The current mood of bluelucy at www.imood.com

2005-07-29 - 10:19 p.m.

Origin (potential spoilers)/Here's The Thing/I'm Glad/Wicked


I hate the Ori! Um, I still don't like Vala, either. She hasn't changed, but at least she isn't truly evil. I mean, I wouldn't truly want her to die or anything. God, though. When my angel said how he was really scared. God, all the time after SG-1 is on, lately, I'm all stressed. I worry so much about my Daniel. I know he'll be okay, but I don't want him to be hurt at all, physically or emotionally, of course, and the episodes lately have been so heavy.

Wednesdays suck! Okay, at least MythBusters is on, but SG-1 is no longer on! Saturday sucks the most, though, totally.

Anyway, speaking more of Daniel, I figured it out! Okay, here's the thing: Daniel is my soulmate, right? I can't be with him now, though, but I was meant to at least know about him. So what happened is Michael made it so I could see Daniel, when the show is on, I get the opportunity to see my Daniel, thanks to him coming to life here (as it were), once through Michael.
No, I don't need to be committed. Maybe you think I'm crazy, but I'm not a danger to anyone, so there.

Well, I don't know what's going to happen after I die. I don't know if there is a Heaven, if love is merely some sort of brain stimulus that has nothing to do with the soul, if we don't even have souls, both of which I doubt very much... What I'm saying is, all I know is that I love Daniel; I mean really love him. This is not merely a crush, or puppy love, or infatuation, or anything like that, but while it's hard at times, I wouldn't want to end this, or have it never have happened. If the fact is that I'm never going to actually be with Daniel, if there is no such thing as soulmates, if when I die, that's it, I'm dust, well, I'm glad I had a chance to experience this "brain stimulus". I would rather have this then just die than never have been in love with Daniel and discovering that there's actually a Heaven, but that there's no such thing as soulmates or something? I don't know. I just wouldn't want to not have this feeling, here, now. I mean, if I was going to be with Daniel in Heaven, and I didn't know about him now, obviously that's fine. That's more than fine, being with him in Heaven, but well, I know about him now. I can't go back on that, if knowing about him now would mean I couldn't be with him in Heaven, well I suppose I'd have to forget about him, not that I could really, but then, that's just stupid. This sort of thing wouldn't work like that, I don't think. Okay, I'm just rambling now. My point, obviously, is that I'm glad I fell in love with Daniel, and that I love him as much as I do, even if there is no Heaven or anything like that, and if there is, I know I'm going to be with him there.

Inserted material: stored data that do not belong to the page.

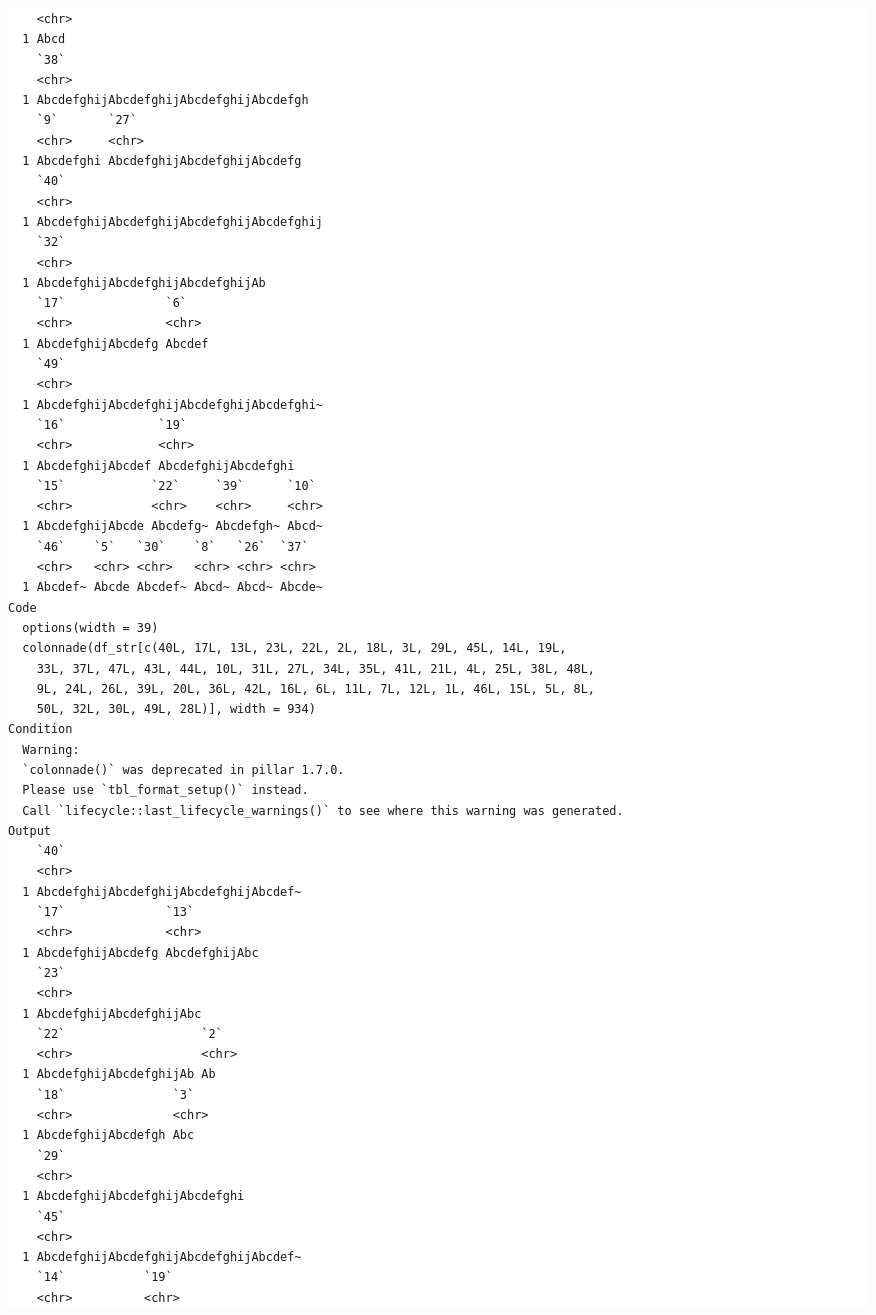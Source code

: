         <chr>
      1 Abcd 
        `38`                                  
        <chr>                                 
      1 AbcdefghijAbcdefghijAbcdefghijAbcdefgh
        `9`       `27`                       
        <chr>     <chr>                      
      1 Abcdefghi AbcdefghijAbcdefghijAbcdefg
        `40`                                    
        <chr>                                   
      1 AbcdefghijAbcdefghijAbcdefghijAbcdefghij
        `32`                            
        <chr>                           
      1 AbcdefghijAbcdefghijAbcdefghijAb
        `17`              `6`   
        <chr>             <chr> 
      1 AbcdefghijAbcdefg Abcdef
        `49`                                    
        <chr>                                   
      1 AbcdefghijAbcdefghijAbcdefghijAbcdefghi~
        `16`             `19`               
        <chr>            <chr>              
      1 AbcdefghijAbcdef AbcdefghijAbcdefghi
        `15`            `22`     `39`      `10` 
        <chr>           <chr>    <chr>     <chr>
      1 AbcdefghijAbcde Abcdefg~ Abcdefgh~ Abcd~
        `46`    `5`   `30`    `8`   `26`  `37`  
        <chr>   <chr> <chr>   <chr> <chr> <chr> 
      1 Abcdef~ Abcde Abcdef~ Abcd~ Abcd~ Abcde~
    Code
      options(width = 39)
      colonnade(df_str[c(40L, 17L, 13L, 23L, 22L, 2L, 18L, 3L, 29L, 45L, 14L, 19L,
        33L, 37L, 47L, 43L, 44L, 10L, 31L, 27L, 34L, 35L, 41L, 21L, 4L, 25L, 38L, 48L,
        9L, 24L, 26L, 39L, 20L, 36L, 42L, 16L, 6L, 11L, 7L, 12L, 1L, 46L, 15L, 5L, 8L,
        50L, 32L, 30L, 49L, 28L)], width = 934)
    Condition
      Warning:
      `colonnade()` was deprecated in pillar 1.7.0.
      Please use `tbl_format_setup()` instead.
      Call `lifecycle::last_lifecycle_warnings()` to see where this warning was generated.
    Output
        `40`                                 
        <chr>                                
      1 AbcdefghijAbcdefghijAbcdefghijAbcdef~
        `17`              `13`         
        <chr>             <chr>        
      1 AbcdefghijAbcdefg AbcdefghijAbc
        `23`                   
        <chr>                  
      1 AbcdefghijAbcdefghijAbc
        `22`                   `2`  
        <chr>                  <chr>
      1 AbcdefghijAbcdefghijAb Ab   
        `18`               `3`  
        <chr>              <chr>
      1 AbcdefghijAbcdefgh Abc  
        `29`                         
        <chr>                        
      1 AbcdefghijAbcdefghijAbcdefghi
        `45`                                 
        <chr>                                
      1 AbcdefghijAbcdefghijAbcdefghijAbcdef~
        `14`           `19`               
        <chr>          <chr>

Oh! I saw Wicked the other night. That was awesome. I think of that story as an alternative version of the events leading up to The Wizard of Oz, a what-if sort of thing, perhaps. Anyway, there is once scene in that where the "wicked" witch, Elphaba, is with Fiyero, her love, and he tells her she's beautiful, and she has green skin, so she tells him he doesn't have to lie. He tells her "It's not lying, it's just looking at things a different way." The same situation happens again later. I won't tell you what happens exactly then, in case you plan on seeing the show, but the thing is, it's so true. If you love someone, you don't care what they look like; more than that, you love what they look like, they're the most beautiful person in the world to you, always, because they are who they are, and who they are is who you love, plain and simple.
Anyway, I realise I'm a total broken record. *sighs* I can't help it. I think I've said that before. Oh, one more thing. I don't think I ever confirmed the fact that I still love Daniel when he's in someone else's body, such as in Holiday (which as I've said, has become too difficult to watch). I mean, I know I don't even need to say that; I just like to cover all bases.